(Source data)
*** Block opens ***
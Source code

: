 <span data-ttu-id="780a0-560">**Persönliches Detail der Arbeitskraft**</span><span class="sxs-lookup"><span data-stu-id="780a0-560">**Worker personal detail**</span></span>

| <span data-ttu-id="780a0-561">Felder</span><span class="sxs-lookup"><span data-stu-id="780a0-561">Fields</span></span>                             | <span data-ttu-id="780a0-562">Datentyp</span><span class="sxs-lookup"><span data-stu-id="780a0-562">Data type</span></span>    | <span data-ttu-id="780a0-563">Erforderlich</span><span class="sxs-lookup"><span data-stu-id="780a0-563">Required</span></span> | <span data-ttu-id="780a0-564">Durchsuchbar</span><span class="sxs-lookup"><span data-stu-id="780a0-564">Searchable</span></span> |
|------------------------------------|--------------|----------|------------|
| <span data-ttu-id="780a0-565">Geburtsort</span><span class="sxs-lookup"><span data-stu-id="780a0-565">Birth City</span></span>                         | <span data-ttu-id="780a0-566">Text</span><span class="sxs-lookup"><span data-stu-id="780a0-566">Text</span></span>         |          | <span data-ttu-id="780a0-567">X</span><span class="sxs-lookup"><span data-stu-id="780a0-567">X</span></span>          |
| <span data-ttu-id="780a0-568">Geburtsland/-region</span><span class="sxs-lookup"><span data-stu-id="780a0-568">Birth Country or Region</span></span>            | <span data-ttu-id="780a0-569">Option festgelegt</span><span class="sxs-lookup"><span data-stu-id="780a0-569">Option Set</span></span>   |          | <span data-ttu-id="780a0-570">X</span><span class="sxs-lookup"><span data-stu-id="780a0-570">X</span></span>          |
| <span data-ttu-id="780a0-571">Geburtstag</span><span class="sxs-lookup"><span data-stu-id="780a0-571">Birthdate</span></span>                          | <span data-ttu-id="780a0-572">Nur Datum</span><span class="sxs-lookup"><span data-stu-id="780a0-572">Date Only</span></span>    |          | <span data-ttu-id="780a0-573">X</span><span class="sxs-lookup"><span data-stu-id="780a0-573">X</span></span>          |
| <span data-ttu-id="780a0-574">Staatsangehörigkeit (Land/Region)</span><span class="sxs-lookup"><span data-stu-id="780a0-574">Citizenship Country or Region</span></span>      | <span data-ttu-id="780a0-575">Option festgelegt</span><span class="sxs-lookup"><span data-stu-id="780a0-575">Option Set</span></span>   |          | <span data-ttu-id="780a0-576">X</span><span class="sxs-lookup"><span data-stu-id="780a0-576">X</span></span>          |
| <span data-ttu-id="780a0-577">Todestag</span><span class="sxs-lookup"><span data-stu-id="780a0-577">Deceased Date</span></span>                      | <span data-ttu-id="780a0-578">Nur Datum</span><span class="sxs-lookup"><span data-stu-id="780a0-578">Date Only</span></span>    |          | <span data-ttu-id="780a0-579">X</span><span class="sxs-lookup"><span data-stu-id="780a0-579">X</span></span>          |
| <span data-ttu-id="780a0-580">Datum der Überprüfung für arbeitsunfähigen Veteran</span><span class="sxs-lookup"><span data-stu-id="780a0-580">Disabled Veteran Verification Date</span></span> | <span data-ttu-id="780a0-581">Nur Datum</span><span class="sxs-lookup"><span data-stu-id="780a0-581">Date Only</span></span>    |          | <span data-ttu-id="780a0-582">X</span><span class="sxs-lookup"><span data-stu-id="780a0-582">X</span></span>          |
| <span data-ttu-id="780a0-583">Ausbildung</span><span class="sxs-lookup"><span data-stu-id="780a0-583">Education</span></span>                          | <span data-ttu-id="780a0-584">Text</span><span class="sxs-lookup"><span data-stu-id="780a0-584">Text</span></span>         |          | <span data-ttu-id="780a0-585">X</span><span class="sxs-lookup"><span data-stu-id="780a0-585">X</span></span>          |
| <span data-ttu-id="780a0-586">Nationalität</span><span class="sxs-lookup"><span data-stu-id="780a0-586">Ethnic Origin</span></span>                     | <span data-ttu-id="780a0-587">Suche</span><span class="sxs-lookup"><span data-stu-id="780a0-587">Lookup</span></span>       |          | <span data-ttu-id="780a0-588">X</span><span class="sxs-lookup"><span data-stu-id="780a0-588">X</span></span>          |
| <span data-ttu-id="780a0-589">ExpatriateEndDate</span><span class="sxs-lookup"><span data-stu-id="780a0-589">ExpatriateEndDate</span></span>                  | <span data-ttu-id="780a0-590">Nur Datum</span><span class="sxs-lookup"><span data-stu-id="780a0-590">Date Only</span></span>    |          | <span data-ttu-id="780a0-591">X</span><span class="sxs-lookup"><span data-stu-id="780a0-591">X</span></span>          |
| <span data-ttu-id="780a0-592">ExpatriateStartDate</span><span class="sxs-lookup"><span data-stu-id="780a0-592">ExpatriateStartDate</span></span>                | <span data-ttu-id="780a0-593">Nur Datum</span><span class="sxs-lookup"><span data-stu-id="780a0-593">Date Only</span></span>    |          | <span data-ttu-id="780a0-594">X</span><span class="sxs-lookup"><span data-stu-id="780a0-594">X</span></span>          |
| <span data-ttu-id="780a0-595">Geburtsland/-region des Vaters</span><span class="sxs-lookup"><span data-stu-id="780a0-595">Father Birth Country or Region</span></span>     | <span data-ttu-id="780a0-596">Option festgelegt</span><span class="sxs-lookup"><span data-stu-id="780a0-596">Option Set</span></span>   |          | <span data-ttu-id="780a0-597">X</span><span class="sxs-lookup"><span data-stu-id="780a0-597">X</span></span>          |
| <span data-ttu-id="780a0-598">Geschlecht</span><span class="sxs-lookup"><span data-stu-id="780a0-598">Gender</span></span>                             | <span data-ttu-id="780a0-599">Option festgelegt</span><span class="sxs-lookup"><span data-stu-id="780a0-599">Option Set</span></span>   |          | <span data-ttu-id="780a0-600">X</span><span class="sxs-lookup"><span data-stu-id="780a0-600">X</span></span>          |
*** Block closes ***
Filter the lines above so that only those with the string "Geburtsland" remain, then copy them.

| <span data-ttu-id="780a0-568">Geburtsland/-region</span><span class="sxs-lookup"><span data-stu-id="780a0-568">Birth Country or Region</span></span>            | <span data-ttu-id="780a0-569">Option festgelegt</span><span class="sxs-lookup"><span data-stu-id="780a0-569">Option Set</span></span>   |          | <span data-ttu-id="780a0-570">X</span><span class="sxs-lookup"><span data-stu-id="780a0-570">X</span></span>          |
| <span data-ttu-id="780a0-595">Geburtsland/-region des Vaters</span><span class="sxs-lookup"><span data-stu-id="780a0-595">Father Birth Country or Region</span></span>     | <span data-ttu-id="780a0-596">Option festgelegt</span><span class="sxs-lookup"><span data-stu-id="780a0-596">Option Set</span></span>   |          | <span data-ttu-id="780a0-597">X</span><span class="sxs-lookup"><span data-stu-id="780a0-597">X</span></span>          |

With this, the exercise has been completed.